• **What is expected**
Run through the records and show each line that includes the string "genus".

--- Data records Enclosed Below ---

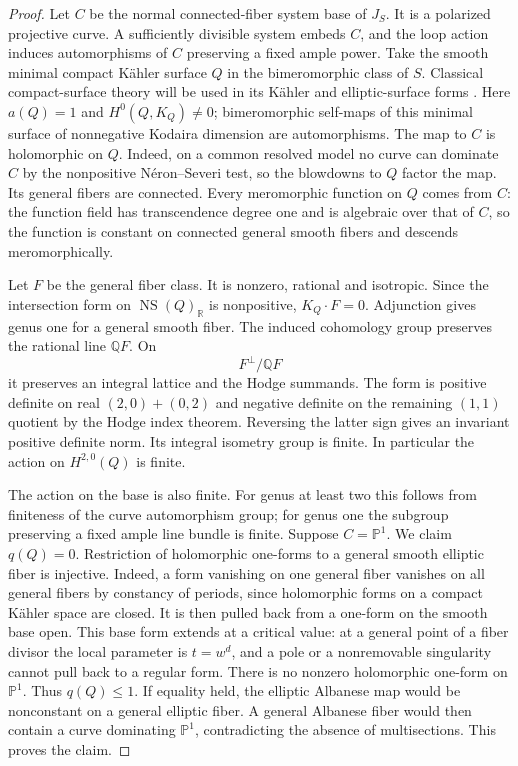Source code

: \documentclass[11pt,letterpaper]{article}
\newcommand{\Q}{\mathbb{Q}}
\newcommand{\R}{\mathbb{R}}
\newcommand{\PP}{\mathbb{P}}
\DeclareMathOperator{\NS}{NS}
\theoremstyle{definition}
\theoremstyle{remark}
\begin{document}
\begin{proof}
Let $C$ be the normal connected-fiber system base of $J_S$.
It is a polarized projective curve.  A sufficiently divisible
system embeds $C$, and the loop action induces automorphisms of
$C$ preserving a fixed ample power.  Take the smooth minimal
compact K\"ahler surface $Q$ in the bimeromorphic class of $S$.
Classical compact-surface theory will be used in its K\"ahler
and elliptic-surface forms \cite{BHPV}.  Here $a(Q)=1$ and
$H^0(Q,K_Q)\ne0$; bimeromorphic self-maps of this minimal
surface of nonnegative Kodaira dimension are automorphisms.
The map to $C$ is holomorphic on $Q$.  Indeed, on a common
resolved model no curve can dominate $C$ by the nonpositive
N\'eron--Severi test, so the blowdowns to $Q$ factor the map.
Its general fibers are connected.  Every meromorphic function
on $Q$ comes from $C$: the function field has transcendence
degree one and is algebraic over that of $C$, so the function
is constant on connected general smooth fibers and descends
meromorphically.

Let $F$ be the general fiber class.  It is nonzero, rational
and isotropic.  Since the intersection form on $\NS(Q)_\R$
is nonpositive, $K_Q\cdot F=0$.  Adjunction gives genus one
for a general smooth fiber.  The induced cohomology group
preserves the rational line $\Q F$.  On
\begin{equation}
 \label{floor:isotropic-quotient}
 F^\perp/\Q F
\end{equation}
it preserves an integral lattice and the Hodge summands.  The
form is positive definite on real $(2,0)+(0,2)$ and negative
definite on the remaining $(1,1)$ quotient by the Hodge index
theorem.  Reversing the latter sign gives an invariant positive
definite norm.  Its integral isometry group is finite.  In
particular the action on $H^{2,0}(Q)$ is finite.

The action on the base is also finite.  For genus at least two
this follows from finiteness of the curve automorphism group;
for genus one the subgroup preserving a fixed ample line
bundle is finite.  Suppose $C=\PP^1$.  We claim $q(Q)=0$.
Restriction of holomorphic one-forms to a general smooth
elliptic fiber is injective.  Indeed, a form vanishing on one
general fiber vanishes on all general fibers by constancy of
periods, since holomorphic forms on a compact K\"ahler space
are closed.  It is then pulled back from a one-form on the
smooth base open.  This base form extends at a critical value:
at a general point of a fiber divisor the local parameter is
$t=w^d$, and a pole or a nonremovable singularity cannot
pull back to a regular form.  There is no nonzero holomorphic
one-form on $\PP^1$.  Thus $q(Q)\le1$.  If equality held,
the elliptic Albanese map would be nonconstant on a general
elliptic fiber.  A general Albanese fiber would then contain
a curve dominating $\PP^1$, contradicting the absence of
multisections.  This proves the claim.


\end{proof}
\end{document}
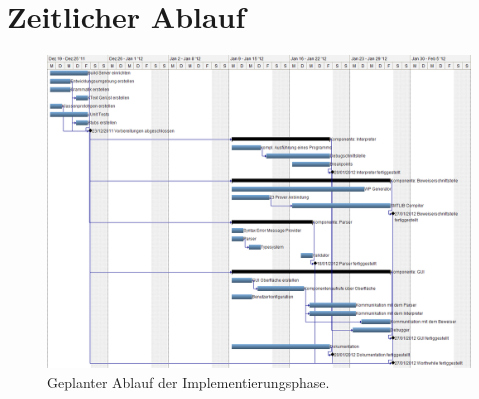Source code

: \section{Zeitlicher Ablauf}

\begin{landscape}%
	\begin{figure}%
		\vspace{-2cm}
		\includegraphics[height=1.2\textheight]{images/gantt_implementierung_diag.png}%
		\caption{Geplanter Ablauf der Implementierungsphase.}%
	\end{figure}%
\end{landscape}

--- End of Enclosed Data records ---
--- Data records Enclosed Below ---

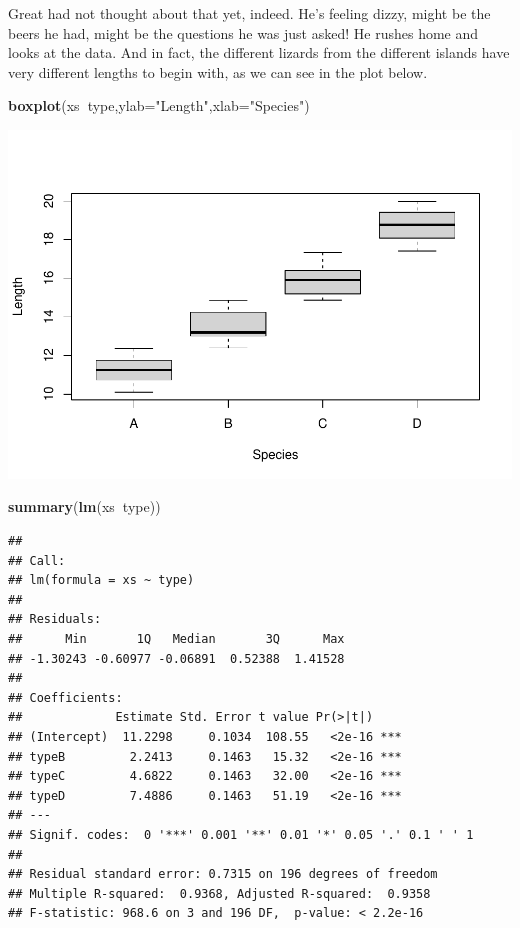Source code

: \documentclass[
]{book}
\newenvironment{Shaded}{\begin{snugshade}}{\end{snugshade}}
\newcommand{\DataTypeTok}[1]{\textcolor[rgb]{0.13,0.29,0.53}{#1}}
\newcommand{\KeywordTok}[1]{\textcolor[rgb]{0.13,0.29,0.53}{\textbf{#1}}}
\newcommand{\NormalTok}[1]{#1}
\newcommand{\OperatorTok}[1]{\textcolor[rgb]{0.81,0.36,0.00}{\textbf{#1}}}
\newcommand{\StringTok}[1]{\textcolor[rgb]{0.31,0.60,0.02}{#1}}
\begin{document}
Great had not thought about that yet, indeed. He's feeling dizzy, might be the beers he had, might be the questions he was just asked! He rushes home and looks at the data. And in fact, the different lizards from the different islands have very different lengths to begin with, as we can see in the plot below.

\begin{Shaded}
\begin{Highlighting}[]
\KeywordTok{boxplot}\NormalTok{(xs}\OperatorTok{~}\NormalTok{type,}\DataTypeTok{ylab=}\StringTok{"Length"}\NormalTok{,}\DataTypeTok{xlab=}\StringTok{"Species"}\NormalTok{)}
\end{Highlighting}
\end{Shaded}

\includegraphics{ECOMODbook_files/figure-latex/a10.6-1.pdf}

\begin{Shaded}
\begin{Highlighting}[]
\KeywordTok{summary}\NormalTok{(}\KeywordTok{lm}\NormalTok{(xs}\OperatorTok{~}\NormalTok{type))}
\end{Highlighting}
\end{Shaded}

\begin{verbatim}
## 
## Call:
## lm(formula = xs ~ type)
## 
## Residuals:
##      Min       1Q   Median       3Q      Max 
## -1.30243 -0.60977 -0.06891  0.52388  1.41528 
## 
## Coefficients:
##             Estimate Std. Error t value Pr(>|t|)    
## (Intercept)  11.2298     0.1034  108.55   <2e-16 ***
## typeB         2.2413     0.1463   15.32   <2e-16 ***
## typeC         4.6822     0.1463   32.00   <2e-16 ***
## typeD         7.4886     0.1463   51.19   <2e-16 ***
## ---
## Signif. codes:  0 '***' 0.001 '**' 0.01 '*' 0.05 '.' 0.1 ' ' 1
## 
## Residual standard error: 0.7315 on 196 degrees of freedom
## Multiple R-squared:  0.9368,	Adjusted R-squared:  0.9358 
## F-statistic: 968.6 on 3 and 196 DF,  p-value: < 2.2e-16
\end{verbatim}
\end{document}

--- End of Enclosed Data records ---
--- Data records Enclosed Below ---

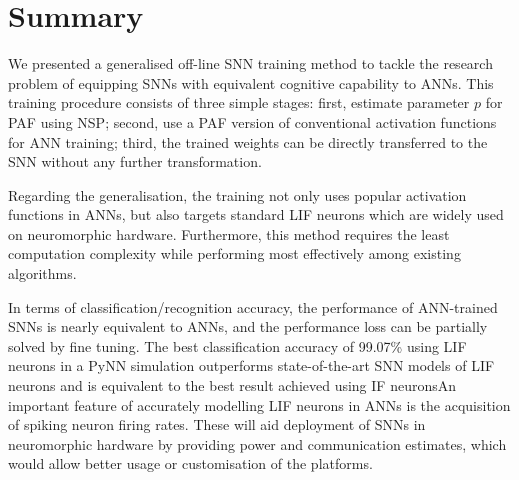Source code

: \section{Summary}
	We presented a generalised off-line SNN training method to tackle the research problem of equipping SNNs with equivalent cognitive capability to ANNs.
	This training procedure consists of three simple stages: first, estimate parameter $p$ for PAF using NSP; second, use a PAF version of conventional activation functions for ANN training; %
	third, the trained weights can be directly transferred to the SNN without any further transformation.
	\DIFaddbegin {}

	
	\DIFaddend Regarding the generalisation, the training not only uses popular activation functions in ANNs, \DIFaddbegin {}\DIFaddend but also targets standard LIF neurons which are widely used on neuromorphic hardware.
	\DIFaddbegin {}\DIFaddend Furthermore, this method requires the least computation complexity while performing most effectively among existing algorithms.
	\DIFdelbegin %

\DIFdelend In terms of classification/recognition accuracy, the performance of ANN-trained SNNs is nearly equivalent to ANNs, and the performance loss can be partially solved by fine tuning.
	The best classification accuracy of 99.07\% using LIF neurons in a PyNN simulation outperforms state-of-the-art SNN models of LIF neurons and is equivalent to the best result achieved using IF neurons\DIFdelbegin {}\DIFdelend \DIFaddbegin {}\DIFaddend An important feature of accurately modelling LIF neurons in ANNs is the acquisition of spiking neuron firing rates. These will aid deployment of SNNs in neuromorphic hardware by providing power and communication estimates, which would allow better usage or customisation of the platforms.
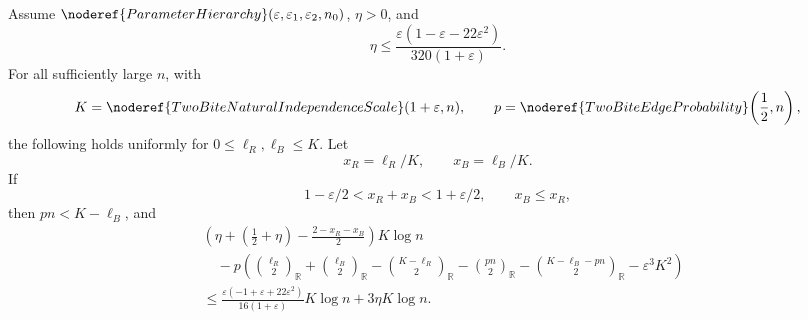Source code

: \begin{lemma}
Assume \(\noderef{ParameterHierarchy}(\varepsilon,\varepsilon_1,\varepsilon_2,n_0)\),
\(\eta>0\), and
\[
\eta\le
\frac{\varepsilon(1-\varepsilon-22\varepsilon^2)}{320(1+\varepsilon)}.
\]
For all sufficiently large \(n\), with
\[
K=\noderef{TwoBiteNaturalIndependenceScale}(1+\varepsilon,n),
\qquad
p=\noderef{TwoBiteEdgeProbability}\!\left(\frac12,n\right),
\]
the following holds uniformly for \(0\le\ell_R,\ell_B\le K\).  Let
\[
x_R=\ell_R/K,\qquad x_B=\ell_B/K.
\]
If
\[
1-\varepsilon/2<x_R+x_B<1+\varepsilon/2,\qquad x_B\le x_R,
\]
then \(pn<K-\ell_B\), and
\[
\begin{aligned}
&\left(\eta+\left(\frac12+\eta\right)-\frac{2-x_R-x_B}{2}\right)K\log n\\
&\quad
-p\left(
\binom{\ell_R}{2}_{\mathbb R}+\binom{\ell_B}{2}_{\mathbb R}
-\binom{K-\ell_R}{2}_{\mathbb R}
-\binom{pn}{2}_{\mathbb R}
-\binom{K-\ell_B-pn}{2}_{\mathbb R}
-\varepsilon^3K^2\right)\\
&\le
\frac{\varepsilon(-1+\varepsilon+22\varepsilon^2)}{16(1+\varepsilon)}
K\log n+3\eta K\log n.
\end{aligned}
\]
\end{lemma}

--- End of Enclosed Data records ---

• **Output for this exercise**
is nonpositive, $K_Q\cdot F=0$.  Adjunction gives genus one
The action on the base is also finite.  For genus at least two
for genus one the subgroup preserving a fixed ample line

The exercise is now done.